** Task inputs follows **

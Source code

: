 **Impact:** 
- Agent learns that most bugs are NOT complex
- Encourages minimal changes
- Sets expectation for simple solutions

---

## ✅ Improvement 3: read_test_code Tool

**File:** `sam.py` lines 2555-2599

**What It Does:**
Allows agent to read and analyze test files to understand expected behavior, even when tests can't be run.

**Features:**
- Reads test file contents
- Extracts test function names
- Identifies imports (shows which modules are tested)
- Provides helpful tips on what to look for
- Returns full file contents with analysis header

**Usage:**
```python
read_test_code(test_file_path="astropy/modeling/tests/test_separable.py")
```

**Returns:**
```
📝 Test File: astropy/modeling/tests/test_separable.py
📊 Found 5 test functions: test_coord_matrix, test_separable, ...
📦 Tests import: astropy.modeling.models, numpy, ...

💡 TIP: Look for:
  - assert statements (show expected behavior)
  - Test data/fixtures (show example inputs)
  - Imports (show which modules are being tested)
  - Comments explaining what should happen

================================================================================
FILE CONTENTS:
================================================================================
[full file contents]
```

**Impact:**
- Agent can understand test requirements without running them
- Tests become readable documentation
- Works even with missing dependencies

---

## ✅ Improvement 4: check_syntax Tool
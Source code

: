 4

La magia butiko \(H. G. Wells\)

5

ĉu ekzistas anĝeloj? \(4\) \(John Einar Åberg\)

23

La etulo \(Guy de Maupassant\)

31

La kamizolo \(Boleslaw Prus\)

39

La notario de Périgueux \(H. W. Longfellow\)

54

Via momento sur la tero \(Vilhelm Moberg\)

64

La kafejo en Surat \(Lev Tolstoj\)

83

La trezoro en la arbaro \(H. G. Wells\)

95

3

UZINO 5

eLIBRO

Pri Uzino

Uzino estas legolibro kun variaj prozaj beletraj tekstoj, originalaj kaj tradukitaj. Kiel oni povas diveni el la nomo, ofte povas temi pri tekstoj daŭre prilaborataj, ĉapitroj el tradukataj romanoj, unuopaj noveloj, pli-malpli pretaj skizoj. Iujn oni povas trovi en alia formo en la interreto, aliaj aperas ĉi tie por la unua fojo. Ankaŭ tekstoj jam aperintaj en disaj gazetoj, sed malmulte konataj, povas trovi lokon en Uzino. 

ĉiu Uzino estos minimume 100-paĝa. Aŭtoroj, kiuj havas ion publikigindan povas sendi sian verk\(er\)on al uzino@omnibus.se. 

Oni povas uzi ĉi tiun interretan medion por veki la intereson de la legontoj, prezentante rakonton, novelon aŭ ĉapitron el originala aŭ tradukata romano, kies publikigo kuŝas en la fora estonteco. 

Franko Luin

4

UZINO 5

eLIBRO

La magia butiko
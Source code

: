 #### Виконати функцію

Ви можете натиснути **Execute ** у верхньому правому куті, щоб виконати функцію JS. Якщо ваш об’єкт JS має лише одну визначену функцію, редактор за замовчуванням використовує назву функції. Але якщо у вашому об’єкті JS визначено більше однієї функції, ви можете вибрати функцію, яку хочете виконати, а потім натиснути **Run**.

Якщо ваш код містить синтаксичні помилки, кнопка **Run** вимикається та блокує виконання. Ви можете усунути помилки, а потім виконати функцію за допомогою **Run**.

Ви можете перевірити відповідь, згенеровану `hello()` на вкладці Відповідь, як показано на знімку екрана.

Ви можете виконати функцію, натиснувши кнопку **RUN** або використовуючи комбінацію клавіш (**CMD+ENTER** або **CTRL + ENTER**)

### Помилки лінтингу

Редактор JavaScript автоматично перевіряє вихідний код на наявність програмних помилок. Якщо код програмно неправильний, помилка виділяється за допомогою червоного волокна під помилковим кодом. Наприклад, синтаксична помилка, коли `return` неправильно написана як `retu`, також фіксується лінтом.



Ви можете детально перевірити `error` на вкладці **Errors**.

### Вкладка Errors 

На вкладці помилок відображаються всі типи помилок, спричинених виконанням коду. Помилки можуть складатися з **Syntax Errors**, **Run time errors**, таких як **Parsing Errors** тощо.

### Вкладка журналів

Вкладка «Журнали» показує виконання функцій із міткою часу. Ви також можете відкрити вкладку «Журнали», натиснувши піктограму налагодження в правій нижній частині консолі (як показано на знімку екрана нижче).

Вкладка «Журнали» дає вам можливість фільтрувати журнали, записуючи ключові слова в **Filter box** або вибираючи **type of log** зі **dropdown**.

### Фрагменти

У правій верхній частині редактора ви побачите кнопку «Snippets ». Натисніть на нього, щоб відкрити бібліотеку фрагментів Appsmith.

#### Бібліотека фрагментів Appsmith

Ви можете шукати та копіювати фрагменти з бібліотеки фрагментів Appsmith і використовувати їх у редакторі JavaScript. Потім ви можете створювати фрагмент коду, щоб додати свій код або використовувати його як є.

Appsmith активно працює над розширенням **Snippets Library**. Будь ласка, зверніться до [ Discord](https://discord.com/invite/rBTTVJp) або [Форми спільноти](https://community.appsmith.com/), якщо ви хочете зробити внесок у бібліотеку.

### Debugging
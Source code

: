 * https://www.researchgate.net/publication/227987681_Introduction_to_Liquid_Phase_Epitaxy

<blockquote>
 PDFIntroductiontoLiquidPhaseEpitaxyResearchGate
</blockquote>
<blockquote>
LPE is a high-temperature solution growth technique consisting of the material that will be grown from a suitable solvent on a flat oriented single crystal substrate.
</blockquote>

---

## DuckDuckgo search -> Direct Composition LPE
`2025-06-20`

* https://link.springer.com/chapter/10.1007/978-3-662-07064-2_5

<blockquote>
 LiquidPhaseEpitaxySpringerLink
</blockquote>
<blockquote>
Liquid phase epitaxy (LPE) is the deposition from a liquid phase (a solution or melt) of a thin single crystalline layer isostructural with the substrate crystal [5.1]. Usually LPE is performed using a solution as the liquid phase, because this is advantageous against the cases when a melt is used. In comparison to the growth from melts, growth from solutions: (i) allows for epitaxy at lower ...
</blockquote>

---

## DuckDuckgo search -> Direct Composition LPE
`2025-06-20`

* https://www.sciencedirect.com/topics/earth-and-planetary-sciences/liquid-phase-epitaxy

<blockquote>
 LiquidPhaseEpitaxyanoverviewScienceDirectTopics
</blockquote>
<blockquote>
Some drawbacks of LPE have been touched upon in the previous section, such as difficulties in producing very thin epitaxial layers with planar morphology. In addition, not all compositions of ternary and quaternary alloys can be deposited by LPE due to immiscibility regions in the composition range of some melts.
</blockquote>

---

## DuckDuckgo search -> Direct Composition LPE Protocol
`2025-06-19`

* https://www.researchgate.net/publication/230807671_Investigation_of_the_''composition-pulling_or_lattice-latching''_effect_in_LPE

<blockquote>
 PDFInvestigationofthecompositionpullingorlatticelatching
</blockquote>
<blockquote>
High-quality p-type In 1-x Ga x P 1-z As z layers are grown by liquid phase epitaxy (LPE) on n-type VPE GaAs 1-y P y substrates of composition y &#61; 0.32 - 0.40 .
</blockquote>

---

** End of Task inputs **

**Directions**
The answer is to be the complete listing, transcribed exactly.

**Output for this task**
Source code

: **Impact:** 
- Agent learns that most bugs are NOT complex
- Encourages minimal changes
- Sets expectation for simple solutions

---

## ✅ Improvement 3: read_test_code Tool

**File:** `sam.py` lines 2555-2599

**What It Does:**
Allows agent to read and analyze test files to understand expected behavior, even when tests can't be run.

**Features:**
- Reads test file contents
- Extracts test function names
- Identifies imports (shows which modules are tested)
- Provides helpful tips on what to look for
- Returns full file contents with analysis header

**Usage:**
```python
read_test_code(test_file_path="astropy/modeling/tests/test_separable.py")
```

**Returns:**
```
📝 Test File: astropy/modeling/tests/test_separable.py
📊 Found 5 test functions: test_coord_matrix, test_separable, ...
📦 Tests import: astropy.modeling.models, numpy, ...

💡 TIP: Look for:
  - assert statements (show expected behavior)
  - Test data/fixtures (show example inputs)
  - Imports (show which modules are being tested)
  - Comments explaining what should happen

================================================================================
FILE CONTENTS:
================================================================================
[full file contents]
```

**Impact:**
- Agent can understand test requirements without running them
- Tests become readable documentation
- Works even with missing dependencies

---

## ✅ Improvement 4: check_syntax Tool
Source code

: 4

La magia butiko \(H. G. Wells\)

5

ĉu ekzistas anĝeloj? \(4\) \(John Einar Åberg\)

23

La etulo \(Guy de Maupassant\)

31

La kamizolo \(Boleslaw Prus\)

39

La notario de Périgueux \(H. W. Longfellow\)

54

Via momento sur la tero \(Vilhelm Moberg\)

64

La kafejo en Surat \(Lev Tolstoj\)

83

La trezoro en la arbaro \(H. G. Wells\)

95

3

UZINO 5

eLIBRO

Pri Uzino

Uzino estas legolibro kun variaj prozaj beletraj tekstoj, originalaj kaj tradukitaj. Kiel oni povas diveni el la nomo, ofte povas temi pri tekstoj daŭre prilaborataj, ĉapitroj el tradukataj romanoj, unuopaj noveloj, pli-malpli pretaj skizoj. Iujn oni povas trovi en alia formo en la interreto, aliaj aperas ĉi tie por la unua fojo. Ankaŭ tekstoj jam aperintaj en disaj gazetoj, sed malmulte konataj, povas trovi lokon en Uzino. 

ĉiu Uzino estos minimume 100-paĝa. Aŭtoroj, kiuj havas ion publikigindan povas sendi sian verk\(er\)on al uzino@omnibus.se. 

Oni povas uzi ĉi tiun interretan medion por veki la intereson de la legontoj, prezentante rakonton, novelon aŭ ĉapitron el originala aŭ tradukata romano, kies publikigo kuŝas en la fora estonteco. 

Franko Luin

4

UZINO 5

eLIBRO

La magia butiko
Source code

: #### Виконати функцію

Ви можете натиснути **Execute ** у верхньому правому куті, щоб виконати функцію JS. Якщо ваш об’єкт JS має лише одну визначену функцію, редактор за замовчуванням використовує назву функції. Але якщо у вашому об’єкті JS визначено більше однієї функції, ви можете вибрати функцію, яку хочете виконати, а потім натиснути **Run**.

Якщо ваш код містить синтаксичні помилки, кнопка **Run** вимикається та блокує виконання. Ви можете усунути помилки, а потім виконати функцію за допомогою **Run**.

Ви можете перевірити відповідь, згенеровану `hello()` на вкладці Відповідь, як показано на знімку екрана.

Ви можете виконати функцію, натиснувши кнопку **RUN** або використовуючи комбінацію клавіш (**CMD+ENTER** або **CTRL + ENTER**)

### Помилки лінтингу

Редактор JavaScript автоматично перевіряє вихідний код на наявність програмних помилок. Якщо код програмно неправильний, помилка виділяється за допомогою червоного волокна під помилковим кодом. Наприклад, синтаксична помилка, коли `return` неправильно написана як `retu`, також фіксується лінтом.



Ви можете детально перевірити `error` на вкладці **Errors**.

### Вкладка Errors 

На вкладці помилок відображаються всі типи помилок, спричинених виконанням коду. Помилки можуть складатися з **Syntax Errors**, **Run time errors**, таких як **Parsing Errors** тощо.

### Вкладка журналів

Вкладка «Журнали» показує виконання функцій із міткою часу. Ви також можете відкрити вкладку «Журнали», натиснувши піктограму налагодження в правій нижній частині консолі (як показано на знімку екрана нижче).

Вкладка «Журнали» дає вам можливість фільтрувати журнали, записуючи ключові слова в **Filter box** або вибираючи **type of log** зі **dropdown**.

### Фрагменти

У правій верхній частині редактора ви побачите кнопку «Snippets ». Натисніть на нього, щоб відкрити бібліотеку фрагментів Appsmith.

#### Бібліотека фрагментів Appsmith

Ви можете шукати та копіювати фрагменти з бібліотеки фрагментів Appsmith і використовувати їх у редакторі JavaScript. Потім ви можете створювати фрагмент коду, щоб додати свій код або використовувати його як є.

Appsmith активно працює над розширенням **Snippets Library**. Будь ласка, зверніться до [ Discord](https://discord.com/invite/rBTTVJp) або [Форми спільноти](https://community.appsmith.com/), якщо ви хочете зробити внесок у бібліотеку.

### Debugging
Source code

: * https://www.researchgate.net/publication/227987681_Introduction_to_Liquid_Phase_Epitaxy

<blockquote>
 PDFIntroductiontoLiquidPhaseEpitaxyResearchGate
</blockquote>
<blockquote>
LPE is a high-temperature solution growth technique consisting of the material that will be grown from a suitable solvent on a flat oriented single crystal substrate.
</blockquote>

---

## DuckDuckgo search -> Direct Composition LPE
`2025-06-20`

* https://link.springer.com/chapter/10.1007/978-3-662-07064-2_5

<blockquote>
 LiquidPhaseEpitaxySpringerLink
</blockquote>
<blockquote>
Liquid phase epitaxy (LPE) is the deposition from a liquid phase (a solution or melt) of a thin single crystalline layer isostructural with the substrate crystal [5.1]. Usually LPE is performed using a solution as the liquid phase, because this is advantageous against the cases when a melt is used. In comparison to the growth from melts, growth from solutions: (i) allows for epitaxy at lower ...
</blockquote>

---

## DuckDuckgo search -> Direct Composition LPE
`2025-06-20`

* https://www.sciencedirect.com/topics/earth-and-planetary-sciences/liquid-phase-epitaxy

<blockquote>
 LiquidPhaseEpitaxyanoverviewScienceDirectTopics
</blockquote>
<blockquote>
Some drawbacks of LPE have been touched upon in the previous section, such as difficulties in producing very thin epitaxial layers with planar morphology. In addition, not all compositions of ternary and quaternary alloys can be deposited by LPE due to immiscibility regions in the composition range of some melts.
</blockquote>

---

## DuckDuckgo search -> Direct Composition LPE Protocol
`2025-06-19`

* https://www.researchgate.net/publication/230807671_Investigation_of_the_''composition-pulling_or_lattice-latching''_effect_in_LPE

<blockquote>
 PDFInvestigationofthecompositionpullingorlatticelatching
</blockquote>
<blockquote>
High-quality p-type In 1-x Ga x P 1-z As z layers are grown by liquid phase epitaxy (LPE) on n-type VPE GaAs 1-y P y substrates of composition y &#61; 0.32 - 0.40 .
</blockquote>

---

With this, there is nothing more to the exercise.